Saturday, July 24, 2010

And You Can Quote Me: Mansfield Park; Jane Austen

If any one faculty of our nature may be called more wonderful than the rest, I do think it is memory. There seems something more speakingly incomprehensible in the powers, the failures, the inequalities of memory, than in any other of our intelligences. The memory is sometimes so retentive, so serviceable, so obedient; at others, so bewildered and so weak; and at others again, so tyrannic, so beyond control! We are, to be sure, a miracle every way—but our powers of recollecting and of forgetting do seem peculiarly past finding out.

'It is as a dream, a pleasant dream!' he exclaimed, breaking forth again, after a few minutes' musing. 'I shall always look back on our theatricals with exquisite pleasure. There was such an interest, such an animation, such a spirit diffused. Everybody felt it. We were alive. There was employment, hope, solicitude, bustle for every hour of the day. Always some little objection, some little doubt, some little anxiety to be got over. I never was happier.'

But tell me about it.
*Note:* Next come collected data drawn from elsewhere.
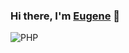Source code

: ### Hi there, I'm <a href="https://t.me/kohmarik" target="_blank">Eugene</a>  👋
![PHP](https://img.shields.io/badge/php-%23777BB4.svg?style=for-the-badge&logo=php&logoColor=white)
<!--
**EugeneKrivoshein/EugeneKrivoshein** is a ✨ _special_ ✨ repository because its `README.md` (this file) appears on your GitHub profile.

Here are some ideas to get you started:

- 🔭 I’m currently working on ...
- 🌱 I’m currently learning ...
- 👯 I’m looking to collaborate on ...
- 🤔 I’m looking for help with ...
- 💬 Ask me about ...
- 📫 How to reach me: ...
- 😄 Pronouns: ...
- ⚡ Fun fact: ...
-->

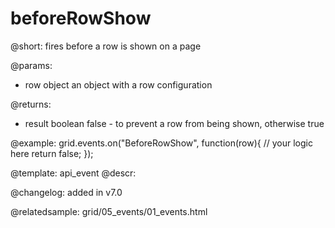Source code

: beforeRowShow
=============

@short: fires before a row is shown on a page

@params: 
- row   object  an object with a row configuration


@returns:
- result	boolean		false - to prevent a row from being shown, otherwise true

@example:
grid.events.on("BeforeRowShow", function(row){
    // your logic here
    return false;
});


@template: api_event
@descr:

@changelog: added in v7.0

@relatedsample: grid/05_events/01_events.html
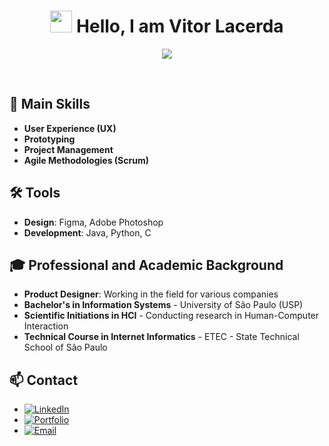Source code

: <h1 align="center"><img src="https://media.giphy.com/media/hvRJCLFzcasrR4ia7z/giphy.gif" width="35"><b> Hello, I am Vitor Lacerda</b></h1>

<p align="center">
  <a href="https://github.com/DenverCoder1/readme-typing-svg"><img src="https://readme-typing-svg.herokuapp.com?font=Time+New+Roman&color=cyan&size=25&center=true&vCenter=true&width=600&height=100&lines=Product+Designer;System+Information+at+USP;Love+to+learn+new+stuff..<3"></a>
</p>

<br>

## 🚀 Main Skills

- **User Experience (UX)**
- **Prototyping**
- **Project Management**
- **Agile Methodologies (Scrum)**

## 🛠️ Tools

- **Design**: Figma, Adobe Photoshop
- **Development**: Java, Python, C

## 🎓 Professional and Academic Background

- **Product Designer**: Working in the field for various companies
- **Bachelor's in Information Systems** - University of São Paulo (USP)
- **Scientific Initiations in HCI** - Conducting research in Human-Computer Interaction
- **Technical Course in Internet Informatics** - ETEC - State Technical School of São Paulo

## 📫 Contact

- [![LinkedIn](https://img.shields.io/badge/LinkedIn-vitorlacerda05-blue?style=flat&logo=linkedin)](https://www.linkedin.com/in/vitorlacerda05)
- [![Portfolio](https://img.shields.io/badge/Portfolio-vitorlacerda05.notion.site-green?style=flat&logo=notion)](https://vitorlacerda05.notion.site/Ol-sou-o-Vitor-c4f4a9d8a6b0417995f16b019948c0d4)
- [![Email](https://img.shields.io/badge/Email-vitorlacerda05@gmail.com-red?style=flat&logo=gmail)](mailto:vitorlacerda05@gmail.com)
Talk to me forever.

The impossibility of not doing everything in the world to make Fanny Price happy, or of ceasing to love Fanny Price, was of course the groundwork of his eloquent answer.

If I had the power of recalling any one week of my existence, it should be that week, that acting week.

Nay, in sober sadness, I believe I now love you all.

When I think of this being the last time of seeing you for I do not know how long, I feel it quite impossible to do anything but love you.

But were I to attempt to tell you of all the women whom I have known to be in love with him, I should never have done.